Anthony rose and closed the space that separated them. Standing before her, he seemed inordinately tall and broad. The top of her head barely reached his chin. He stood close and she felt his breath stir the hair at her crown. Taking her hand, he pried her curled fingers open and brought her palm to his mouth. She felt his soft kiss but could not bring herself to look up and meet his gaze. To do so would be to risk losing herself in the fathomless depths of his soul, risking her own in the process.

 The neck of his shirt was open. Emma stared at the vee of bared skin, the hollow at the base of his throat that was cast in light and shade. Hesitantly she reached out and traced his collarbone with the tip of her index finger.
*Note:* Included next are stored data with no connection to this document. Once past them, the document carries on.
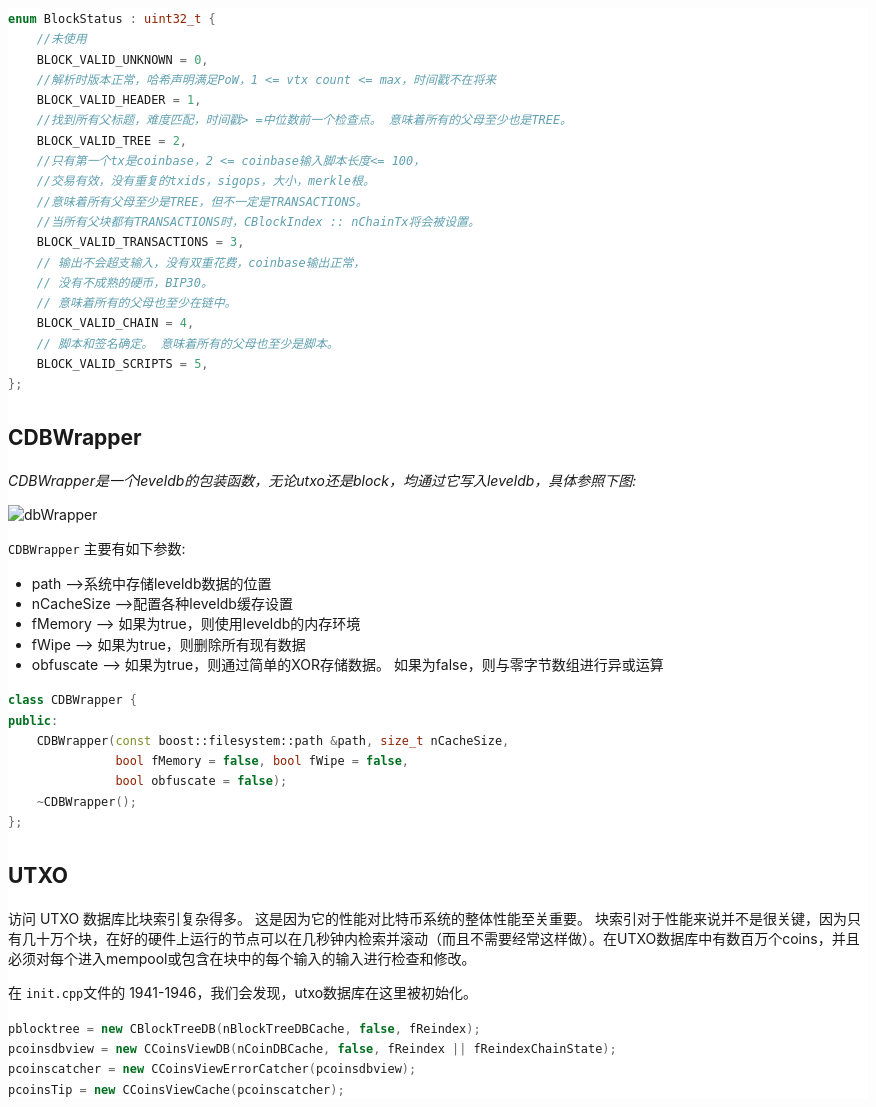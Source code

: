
 ```c++
enum BlockStatus : uint32_t {
    //未使用
    BLOCK_VALID_UNKNOWN = 0,
    //解析时版本正常，哈希声明满足PoW，1 <= vtx count <= max，时间戳不在将来
    BLOCK_VALID_HEADER = 1,
    //找到所有父标题，难度匹配，时间戳> =中位数前一个检查点。 意味着所有的父母至少也是TREE。
    BLOCK_VALID_TREE = 2,
    //只有第一个tx是coinbase，2 <= coinbase输入脚本长度<= 100，
    //交易有效，没有重复的txids，sigops，大小，merkle根。
    //意味着所有父母至少是TREE，但不一定是TRANSACTIONS。
    //当所有父块都有TRANSACTIONS时，CBlockIndex :: nChainTx将会被设置。
    BLOCK_VALID_TRANSACTIONS = 3,
    // 输出不会超支输入，没有双重花费，coinbase输出正常，
    // 没有不成熟的硬币，BIP30。
    // 意味着所有的父母也至少在链中。
    BLOCK_VALID_CHAIN = 4,
    // 脚本和签名确定。 意味着所有的父母也至少是脚本。
    BLOCK_VALID_SCRIPTS = 5,
};
```

## CDBWrapper

_CDBWrapper是一个leveldb的包装函数，无论utxo还是block，均通过它写入leveldb，具体参照下图:_

![dbWrapper](http://upload-images.jianshu.io/upload_images/6967649-a8e57c92f4ffbf50.jpeg?imageMogr2/auto-orient/strip%7CimageView2/2/w/1240)

`CDBWrapper` 主要有如下参数:

* path -->系统中存储leveldb数据的位置
* nCacheSize -->配置各种leveldb缓存设置
* fMemory --> 如果为true，则使用leveldb的内存环境
* fWipe --> 如果为true，则删除所有现有数据
* obfuscate --> 如果为true，则通过简单的XOR存储数据。 如果为false，则与零字节数组进行异或运算

```c++
class CDBWrapper {
public:
    CDBWrapper(const boost::filesystem::path &path, size_t nCacheSize,
               bool fMemory = false, bool fWipe = false,
               bool obfuscate = false);
    ~CDBWrapper();
};
```

## UTXO

访问 UTXO 数据库比块索引复杂得多。 这是因为它的性能对比特币系统的整体性能至关重要。 块索引对于性能来说并不是很关键，因为只有几十万个块，在好的硬件上运行的节点可以在几秒钟内检索并滚动（而且不需要经常这样做）。在UTXO数据库中有数百万个coins，并且必须对每个进入mempool或包含在块中的每个输入的输入进行检查和修改。

在 `init.cpp`文件的 1941-1946，我们会发现，utxo数据库在这里被初始化。

```c++
pblocktree = new CBlockTreeDB(nBlockTreeDBCache, false, fReindex);
pcoinsdbview = new CCoinsViewDB(nCoinDBCache, false, fReindex || fReindexChainState);
pcoinscatcher = new CCoinsViewErrorCatcher(pcoinsdbview);
pcoinsTip = new CCoinsViewCache(pcoinscatcher);
```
She felt him tense beneath her touch.

“Do you know that when I am with you I cannot breathe?” she asked, surprised by the thick, husky quality of her voice.

He lifted her chin, tilting her head so she was forced to meet his gaze.

“Yes,” he said, and though his expression remained impassive, she could hear the beginnings of a smile in his voice.

“And that my heart races like a runaway cart?”

Now the smile blossomed across his sensual lips, curving the corners upward. “Yes.”

“And that I shake as one ill with the ague?”

The smile grew, a flash of white teeth.

“Yes.”

She opened her mouth to ask how he knew, but he bent forward, joining the firmness of his lips with her own, touching his tongue to hers only long enough to tease her senses. Her finger was still on his collarbone, and his movement flattened her palm against the hard muscles of his chest. She could feel the pounding of his heart, the rhythm keeping time with the rushing of her blood, synchronized.

Beneath her palm his chest rose and fell with each breath. Faster now, and deeper too. It would seem that she was not the only one to experience difficulty drawing air into her body.